Prima l’applicazione della legge poi la rieducazione. «Con alcuni ragazzi ha funzionato»
Conf. stampa per discutere sul patto di stabilità indetta dalla Fondaz.Pellicani - nella foto da dx Bonzio, Bettin
Conf. stampa per discutere sul patto di stabilità indetta dalla Fondaz.Pellicani - nella foto da dx Bonzio, Bettin

«Teppisti infami che se la prendono con i più deboli e meritano una risposta severa da parte delle forze dell’ordine». Non usa mezzi termini il presidente della Municipalità di Marghera, il sociologo Gianfranco Bettin, di fronte ai giovani coinvolti nella rapina di via Correnti.

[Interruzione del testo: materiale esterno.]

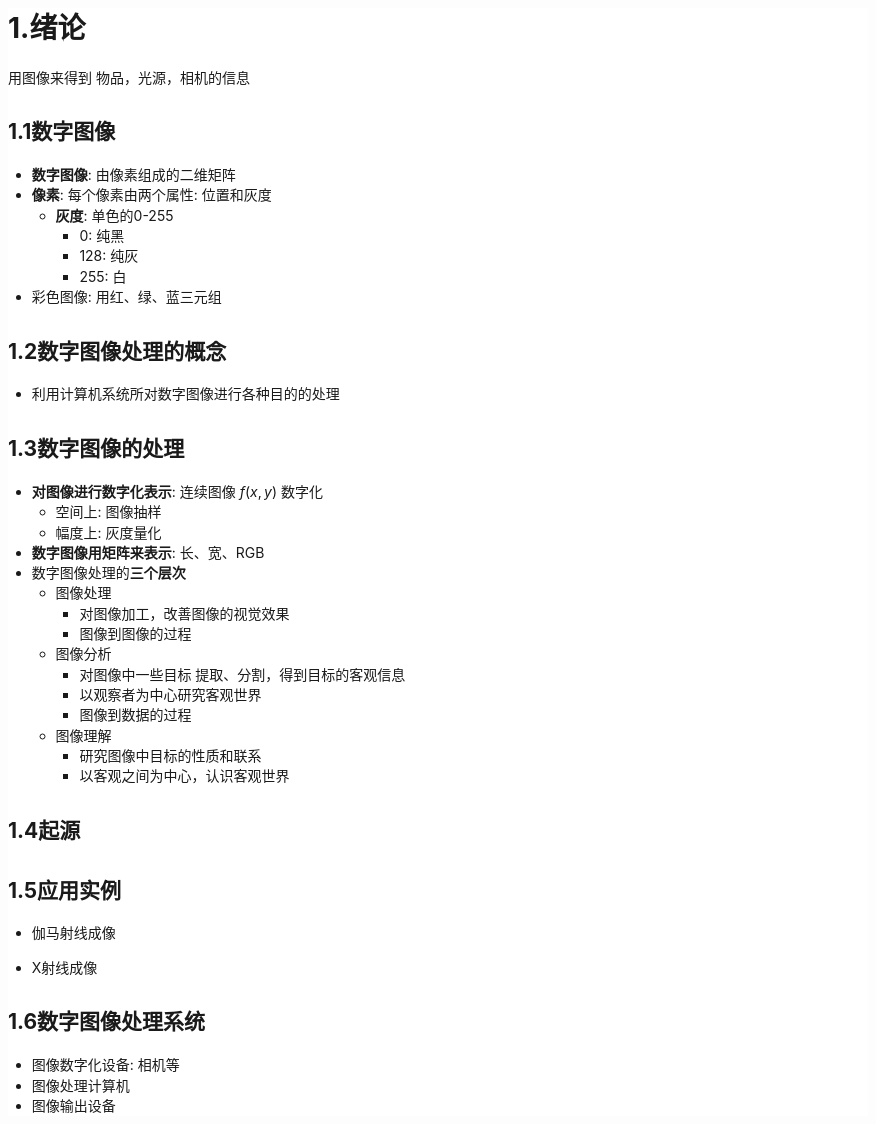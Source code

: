 # 1.绪论

用图像来得到 物品，光源，相机的信息

## 1.1数字图像

-   **数字图像**: 由像素组成的二维矩阵
-   **像素**: 每个像素由两个属性: 位置和灰度
    -   **灰度**: 单色的0-255
        -   0: 纯黑
        -   128: 纯灰
        -   255: 白
-   彩色图像: 用红、绿、蓝三元组

## 1.2数字图像处理的概念

-   利用计算机系统所对数字图像进行各种目的的处理

## 1.3数字图像的处理

-   **对图像进行数字化表示**: 连续图像 $f(x, y)$ 数字化
    -   空间上: 图像抽样
    -   幅度上: 灰度量化
-   **数字图像用矩阵来表示**: 长、宽、RGB
-   数字图像处理的**三个层次**
    -   图像处理
        -   对图像加工，改善图像的视觉效果
        -   图像到图像的过程
    -   图像分析
        -   对图像中一些目标 提取、分割，得到目标的客观信息
        -   以观察者为中心研究客观世界
        -   图像到数据的过程
    -   图像理解
        -   研究图像中目标的性质和联系
        -   以客观之间为中心，认识客观世界

## 1.4起源

## 1.5应用实例

-   伽马射线成像

-   X射线成像


## 1.6数字图像处理系统

-   图像数字化设备: 相机等
-   图像处理计算机
-   图像输出设备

Perché ci sarà tempo, nei prossimi giorni, per ragionare sui percorsi educativi e sui contesti familiari, spesso complicati, dai quali provengono questi ragazzi, ma oggi, di fronte a un episodio del genere, dice Bettin, «la prima cosa da fare è punirli severamente per quello che hanno fatto». C’è un gruppo di «ragazzotti» - come li appella il sociologo - a Marghera che danno filo da torcere alle forze dell’ordine e ai servizi sociali. Ma la rapina di ieri sera segna un salto in avanti. «Vengono chiamati baby-gang ma le gang sono ben altra cosa, così loro godono di questa definizione, che per loro è gratificante, e allo stesso tempo coltivano un senso di impunità di fronte alla legge perché, pur commettendo atti odiosi», prosegue Bettin, «si tratta di reati che spesso non prevedono l’arresto immediato».

Sono probabilmente parte dello stesso gruppo che in passato se l’è presa con i commercianti stranieri, bengalesi, ritenuti soggetti deboli e quindi facilmente aggredibili. Ma se in quel caso le aggressioni potevano essere interpretate - ma certo non giustificate - come una resa dei conti tra gruppi sociali ai margini, la rapina di sabato sera a una coppia, di cui lui disabile, appare totalmente gratuita. «È per questo che meritano una risposta severa, l’unica possibile di fronte al ripetersi di fatti come questo».

Poi, in un secondo momento, potrà partire il percorso di rieducazione. «Un percorso che nel corso dell’ultimo anno, per alcuni ragazzi, ha funzionato», aggiunge Bettin, «grazie all’intervento dei servizi sociali o di associazioni, o l’impegno nello sport. Percorsi che hanno permesso a questi ragazzi, tutti giovani, di avere una seconda possibilità. Anche se qualche irriducibile ci sarà sempre, preso nella sua esaltazione di onnipotenza data, lo ripeto, dalla gratificazione di riconoscersi in quella che i giornali chiamano la baby-gang e la certezza di non essere punito». Non aiuta certo il fatto che, dall’estate del 2014 - ricorda ancora Bettin - sono stati azzerati i progetti speciali che permettevano interventi mirati degli operatori sociali, utilizzati con quell’elasticità necessaria quando si lavora in mezzo alla strada.